Let $$f$$ be a real polynomial of degree $$n$$ such that $$f(x) = f'(x) \cdot f''(x)$$, for all $$x \in \mathbb{R}$$. If $$f(0) = 0$$, then $$36\left(f'(2) + f''(2) + \int_0^2 f(x)\,dx\right)$$ is equal to :

The functional equation is $$f(x)=f'(x)\,f''(x)$$ and $$f$$ is a real polynomial of degree $$n$$.

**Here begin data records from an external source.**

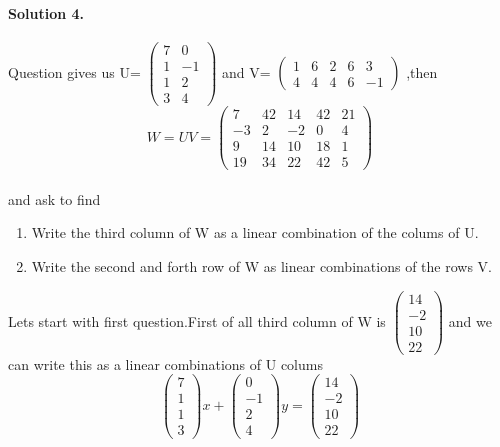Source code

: \documentclass[11pt]{article}
\begin{document}
\paragraph{Solution 4.}Question gives us U=
$
\begin{pmatrix}
7&0\\
1&-1\\
1&2\\
3&4
\end{pmatrix}
$
and V=
$
\begin{pmatrix}
1 & 6 & 2 & 6 & 3\\
4 & 4 & 4 & 6 & -1
\end{pmatrix}
$
,then 
\[
W=UV=
\begin{pmatrix}
7 & 42 & 14 & 42 & 21\\
-3 & 2 & -2 & 0 & 4\\
9 & 14 & 10 & 18 & 1\\
19 & 34 & 22 & 42 & 5
\end{pmatrix}
\]
\paragraph{}and ask to find 
\begin{enumerate}
\item Write the third column of W as a linear combination of the colums of U.
\item Write the second and forth row of W as linear combinations of the rows V.
\end{enumerate}
Lets start with first question.First of all third column of W is
$
\begin{pmatrix}
14\\
-2\\
10\\
22
\end{pmatrix}
$
and we can write this as a linear combinations of U colums
\[
\begin{pmatrix}
7\\
1\\
1\\
3
\end{pmatrix}x
+
\begin{pmatrix}
0\\
-1\\
2\\
4
\end{pmatrix}y
=
\begin{pmatrix}
14\\
-2\\
10\\
22
\end{pmatrix}
\]
\end{document}
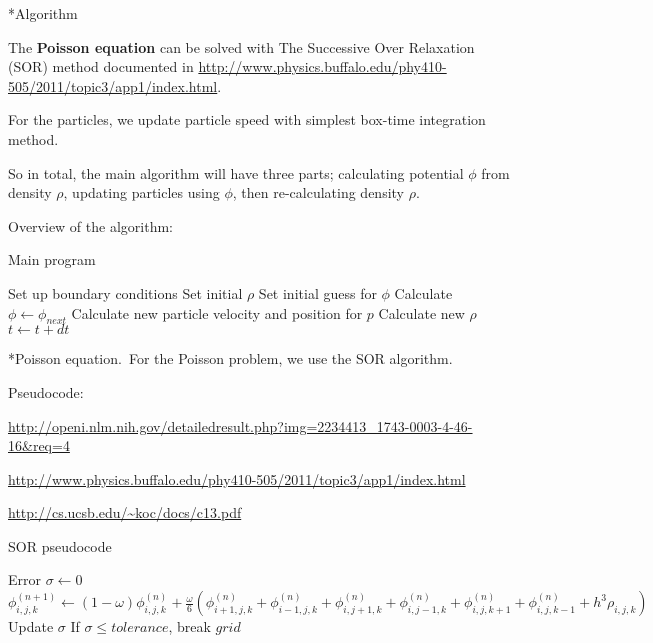 \documentclass[titlepage, 11pt]{article}
\makeatletter
\renewcommand{\subsection}{\@startsection
        {subsection}
        {2}
        {0mm}
        {.8\baselineskip}
        {.5\baselineskip}
        {\bfseries\normalsize}}
\renewcommand{\subsubsection}{\@startsection
        {subsubsection}
        {2}
        {0mm}
        {.5\baselineskip}
        {0mm}
        {\it\bfseries\normalsize}}
\makeatother
\begin{document}
\subsection*{Algorithm}

The \textbf{Poisson equation} can be solved with The Successive Over Relaxation (SOR) 
method documented in \url{http://www.physics.buffalo.edu/phy410-505/2011/topic3/app1/index.html}. 

For the particles, we update particle speed with simplest box-time integration method.

So in total, the main algorithm will have three parts; calculating potential $\phi$ 
from density $\rho$, updating particles using $\phi$, then re-calculating density 
$\rho$.

Overview of the algorithm:

\begin{algorithm}
 \label{alg:main}
 \caption{Main program}
 \begin{algorithmic}
  \State Set up boundary conditions
  \State Set initial $\rho$
  \State Set initial guess for $\phi$
  \Loop
   \State Calculate $\phi \gets \phi_{next}$
    \State Calculate new particle velocity and position for $p$
   \EndFor
   \State Calculate new $\rho$
   \State $t \gets t+dt$
  \EndLoop
 \end{algorithmic}

\end{algorithm}


\subsubsection*{Poisson equation.}\ For the Poisson problem, we use the SOR algorithm.

Pseudocode: 

\url{http://openi.nlm.nih.gov/detailedresult.php?img=2234413_1743-0003-4-46-16&req=4}

\url{http://www.physics.buffalo.edu/phy410-505/2011/topic3/app1/index.html}

\url{http://cs.ucsb.edu/~koc/docs/c13.pdf}

\begin{algorithm}
 \label{pseudo:SOR}
 \caption{SOR pseudocode}
\begin{algorithmic}[1]
   \State Error $\sigma \gets 0$
    \State $\phi_{i,j,k}^{(n+1)} \gets (1-\omega)\phi_{i,j,k}^{(n)} + \frac{\omega}{6} (\phi_{i+1,j,k}^{(n)} + \phi_{i-1,j,k}^{(n)} + \phi_{i,j+1,k}^{(n)} + \phi_{i,j-1,k}^{(n)} + \phi_{i,j,k+1}^{(n)} + \phi_{i,j,k-1}^{(n)} + h^3\rho_{i,j,k})$
    \State Update $\sigma$
   \EndFor
   \State If $\sigma \leq tolerance$, break
  \EndFor
  \State \Return $grid$
 \EndFunction
\end{algorithmic}
\end{algorithm}
\end{document}
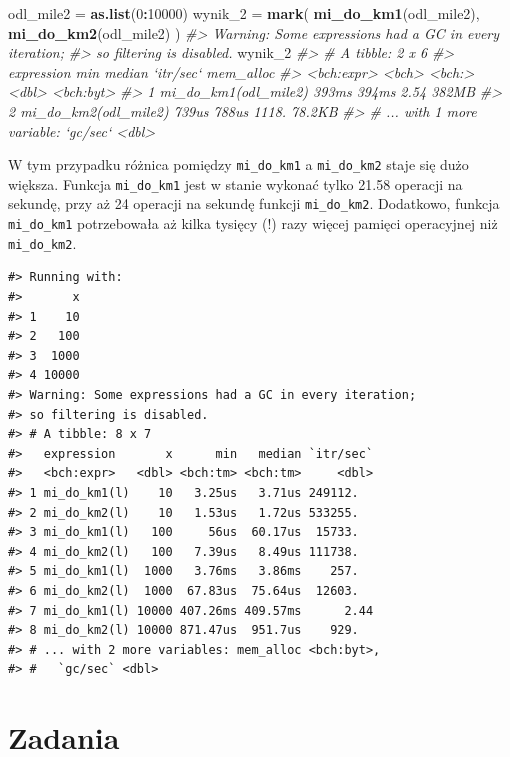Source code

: \documentclass[paper=6in:9in,pagesize=pdftex,headinclude=on,footinclude=on,10pt]{scrbook}
\newenvironment{Shaded}{\begin{snugshade}}{\end{snugshade}}
\newcommand{\CommentTok}[1]{\textcolor[rgb]{0.56,0.35,0.01}{\textit{#1}}}
\newcommand{\DecValTok}[1]{\textcolor[rgb]{0.00,0.00,0.81}{#1}}
\newcommand{\KeywordTok}[1]{\textcolor[rgb]{0.13,0.29,0.53}{\textbf{#1}}}
\newcommand{\NormalTok}[1]{#1}
\newcommand{\OperatorTok}[1]{\textcolor[rgb]{0.81,0.36,0.00}{\textbf{#1}}}
\newcommand{\StringTok}[1]{\textcolor[rgb]{0.31,0.60,0.02}{#1}}
\begin{document}
\begin{Shaded}
\begin{Highlighting}[]
\NormalTok{odl_mile2 =}\StringTok{ }\KeywordTok{as.list}\NormalTok{(}\DecValTok{0}\OperatorTok{:}\DecValTok{10000}\NormalTok{)}
\NormalTok{wynik_}\DecValTok{2}\NormalTok{ =}\StringTok{ }\KeywordTok{mark}\NormalTok{(}
  \KeywordTok{mi_do_km1}\NormalTok{(odl_mile2),}
  \KeywordTok{mi_do_km2}\NormalTok{(odl_mile2)}
\NormalTok{)}
\CommentTok{#> Warning: Some expressions had a GC in every iteration;}
\CommentTok{#> so filtering is disabled.}
\NormalTok{wynik_}\DecValTok{2}
\CommentTok{#> # A tibble: 2 x 6}
\CommentTok{#>   expression             min median `itr/sec` mem_alloc}
\CommentTok{#>   <bch:expr>           <bch> <bch:>     <dbl> <bch:byt>}
\CommentTok{#> 1 mi_do_km1(odl_mile2) 393ms  394ms      2.54     382MB}
\CommentTok{#> 2 mi_do_km2(odl_mile2) 739us  788us   1118.      78.2KB}
\CommentTok{#> # ... with 1 more variable: `gc/sec` <dbl>}
\end{Highlighting}
\end{Shaded}

W tym przypadku różnica pomiędzy \texttt{mi\_do\_km1} a \texttt{mi\_do\_km2} staje się dużo większa.
Funkcja \texttt{mi\_do\_km1} jest w stanie wykonać tylko 21.58 operacji na sekundę, przy aż 24 operacji na sekundę funkcji \texttt{mi\_do\_km2}.
Dodatkowo, funkcja \texttt{mi\_do\_km1} potrzebowała aż kilka tysięcy (!) razy więcej pamięci operacyjnej niż \texttt{mi\_do\_km2}.

\begin{verbatim}
#> Running with:
#>       x
#> 1    10
#> 2   100
#> 3  1000
#> 4 10000
#> Warning: Some expressions had a GC in every iteration;
#> so filtering is disabled.
#> # A tibble: 8 x 7
#>   expression       x      min   median `itr/sec`
#>   <bch:expr>   <dbl> <bch:tm> <bch:tm>     <dbl>
#> 1 mi_do_km1(l)    10   3.25us   3.71us 249112.  
#> 2 mi_do_km2(l)    10   1.53us   1.72us 533255.  
#> 3 mi_do_km1(l)   100     56us  60.17us  15733.  
#> 4 mi_do_km2(l)   100   7.39us   8.49us 111738.  
#> 5 mi_do_km1(l)  1000   3.76ms   3.86ms    257.  
#> 6 mi_do_km2(l)  1000  67.83us  75.64us  12603.  
#> 7 mi_do_km1(l) 10000 407.26ms 409.57ms      2.44
#> 8 mi_do_km2(l) 10000 871.47us  951.7us    929.  
#> # ... with 2 more variables: mem_alloc <bch:byt>,
#> #   `gc/sec` <dbl>
\end{verbatim}

\hypertarget{zadania-10}{%
\section{Zadania}\label{zadania-10}}
\end{document}

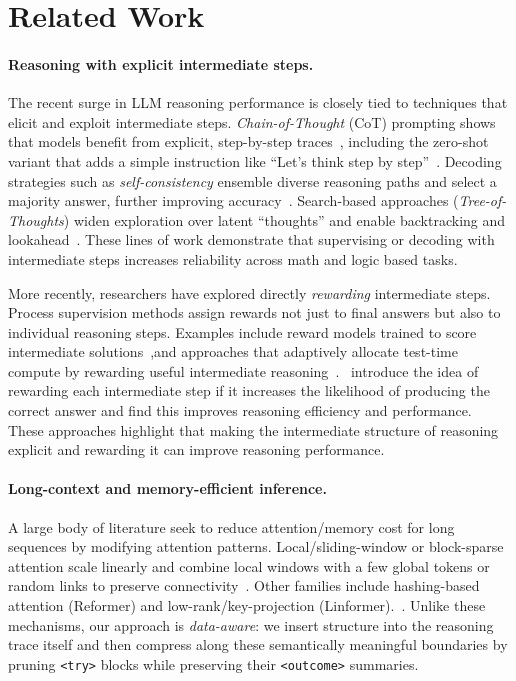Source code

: \documentclass{article}
\begin{document}
\section{Related Work}
\paragraph{Reasoning with explicit intermediate steps.}
The recent surge in LLM reasoning performance is closely tied to techniques that elicit and exploit intermediate steps. \emph{Chain-of-Thought} (CoT) prompting shows that models benefit from explicit, step-by-step traces~\citep{wei2022chain}, including the zero-shot variant that adds a simple instruction like ``Let's think step by step''~\citep{kojima2022large}. Decoding strategies such as \emph{self-consistency} ensemble diverse reasoning paths and select a majority answer, further improving accuracy~\citep{wang2022self}. Search-based approaches (\emph{Tree-of-Thoughts}) widen exploration over latent ``thoughts'' and enable backtracking and lookahead~\citep{yao2023tree}. These lines of work demonstrate that supervising or decoding with intermediate steps increases reliability across math and logic based tasks. 

More recently, researchers have explored directly \emph{rewarding} intermediate steps. Process supervision methods assign rewards not just to final answers but also to individual reasoning steps. Examples include reward models trained to score intermediate solutions~\citep{lightman2023let,uesato2022solving},and approaches that adaptively allocate test-time compute by rewarding useful intermediate reasoning~\citep{snell2024scaling}.~\cite{qu2025optimizing} introduce the idea of rewarding each intermediate step if it increases the likelihood of producing the correct answer and find this improves reasoning efficiency and performance. These approaches highlight that making the intermediate structure of reasoning explicit and rewarding it can improve reasoning performance.

\paragraph{Long-context and memory-efficient inference.}
A large body of literature seek to reduce attention/memory cost for long sequences by modifying attention patterns. Local/sliding-window or block-sparse attention scale linearly and combine local windows with a few global tokens or random links to preserve connectivity~\citep{beltagy2020longformer,zaheer2020big}. Other families include hashing-based attention (Reformer) and low-rank/key-projection (Linformer).~\citep{kitaev2020reformer,wang2020linformer}. Unlike these mechanisms, our approach is \emph{data-aware}: we insert structure into the reasoning trace itself and then compress along these semantically meaningful boundaries by pruning \texttt{<try>} blocks while preserving their \texttt{<outcome>} summaries.
\end{document}
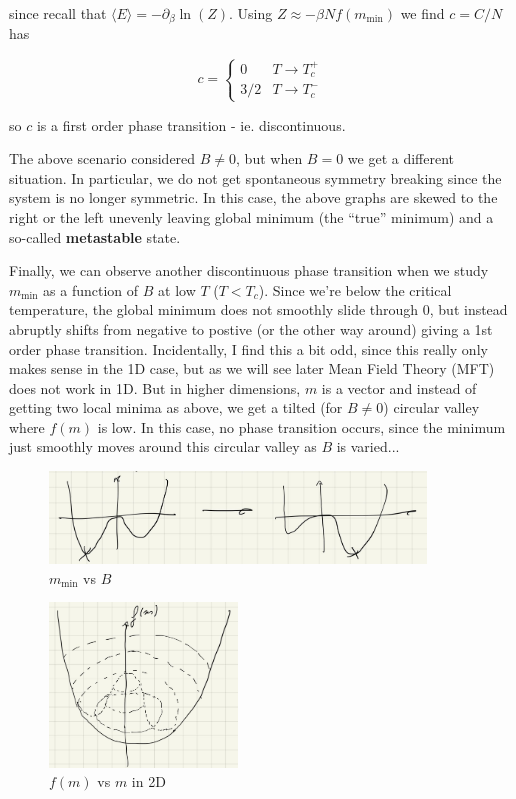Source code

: \documentclass{article}
\theoremstyle{definition}
\begin{document}
since recall that $\langle E \rangle = -\partial_\beta \ln(Z)$. Using $Z \approx
-\beta N f(m_{\text{min}})$ we find $c = C / N$ has

$$ c =
\begin{cases}
  0 & T \to T_c^+ \\
  3/2 & T \to T_c^-
\end{cases}
$$

so $c$ is a first order phase transition - ie. discontinuous.

The above scenario considered $B \neq 0$, but when $B = 0$ we get a different
situation. In particular, we do not get spontaneous symmetry breaking since the
system is no longer symmetric. In this case, the above graphs are skewed to the
right or the left unevenly leaving global minimum (the ``true'' minimum) and a
so-called \textbf{metastable} state.

Finally, we can observe another discontinuous phase transition when we study
$m_{\text{min}}$ as a function of $B$ at low $T$ ($T < T_c$). Since we're below
the critical temperature, the global minimum does not smoothly slide through 0,
but instead abruptly shifts from negative to postive (or the other way around)
giving a 1st order phase transition. Incidentally, I find this a bit odd, since
this really only makes sense in the 1D case, but as we will see later Mean Field
Theory (MFT) does not work in 1D. But in higher dimensions, $m$ is a vector and
instead of getting two local minima as above, we get a tilted (for $B \neq 0$)
circular valley where $f(m)$ is low. In this case, no phase transition occurs,
since the minimum just smoothly moves around this circular valley as $B$ is
varied...

\begin{figure}[H]
  \centering
  \includegraphics[width=10cm]{res/SFT/m_min_vs_B}
  \caption{$m_{\text{min}}$ vs $B$}
  \label{figure: m_min_vs_B}
\end{figure}

\begin{figure}[H]
  \centering
  \includegraphics[width=5cm]{res/SFT/f_vs_m_2d}
  \caption{$f(m)$ vs $m$ in 2D}
  \label{figure: f_vs_m_2d}
\end{figure}
\end{document}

Step 1 Find the degree of $$f$$.
If $$\deg f=n$$ then $$\deg f'=n-1$$ and $$\deg f''=n-2$$, so $$\deg\bigl(f'(x)\,f''(x)\bigr)=(n-1)+(n-2)=2n-3.$$ Since this equals $$\deg f=n$$, we get $$n=2n-3\;\Longrightarrow\;n=3.$$ Hence $$f$$ is a cubic polynomial.

Step 2 Write the general cubic and impose $$f(0)=0$$.
Let $$f(x)=ax^{3}+bx^{2}+cx+d.$$ Given $$f(0)=0$$, we have $$d=0$$, so $$f(x)=ax^{3}+bx^{2}+cx.$$

Step 3 Compute derivatives.
$$f'(x)=3ax^{2}+2bx+c,\qquad f''(x)=6ax+2b.$$

Step 4 Use the equation $$f=f' f''$$.
Set $$ax^{3}+bx^{2}+cx=(3ax^{2}+2bx+c)(6ax+2b).$$ Expanding the right side:

$$\begin{aligned}$$ (3ax^{2}+2bx+c)(6ax+2b) &=18a^{2}x^{3}+18abx^{2}+(4b^{2}+6ac)x+2bc. \end{aligned}

Equate coefficients with $$ax^{3}+bx^{2}+cx$$:

$$$ \begin{cases} \text{$$x^{3}$$:}& a = 18a^{2},\\[4pt] \text{$$x^{2}$$:}& b = 18ab,\\[4pt] \text{$$x$$:}& c = 4b^{2}+6ac,\\[4pt] \text{constant:}& 0 = 2bc. \end{cases} $$$

Cubic coefficient: $$a=18a^{2}\;\Longrightarrow\;a\neq0\ \Rightarrow\ 18a-1=0\;\Rightarrow\;a=\dfrac1{18}.$$

Constant term: $$0=2bc\;\Rightarrow\;b=0\ \text{or}\ c=0.$$

Quadratic coefficient: $$b=18ab=18\cdot\dfrac1{18}\,b=b,$$ always true.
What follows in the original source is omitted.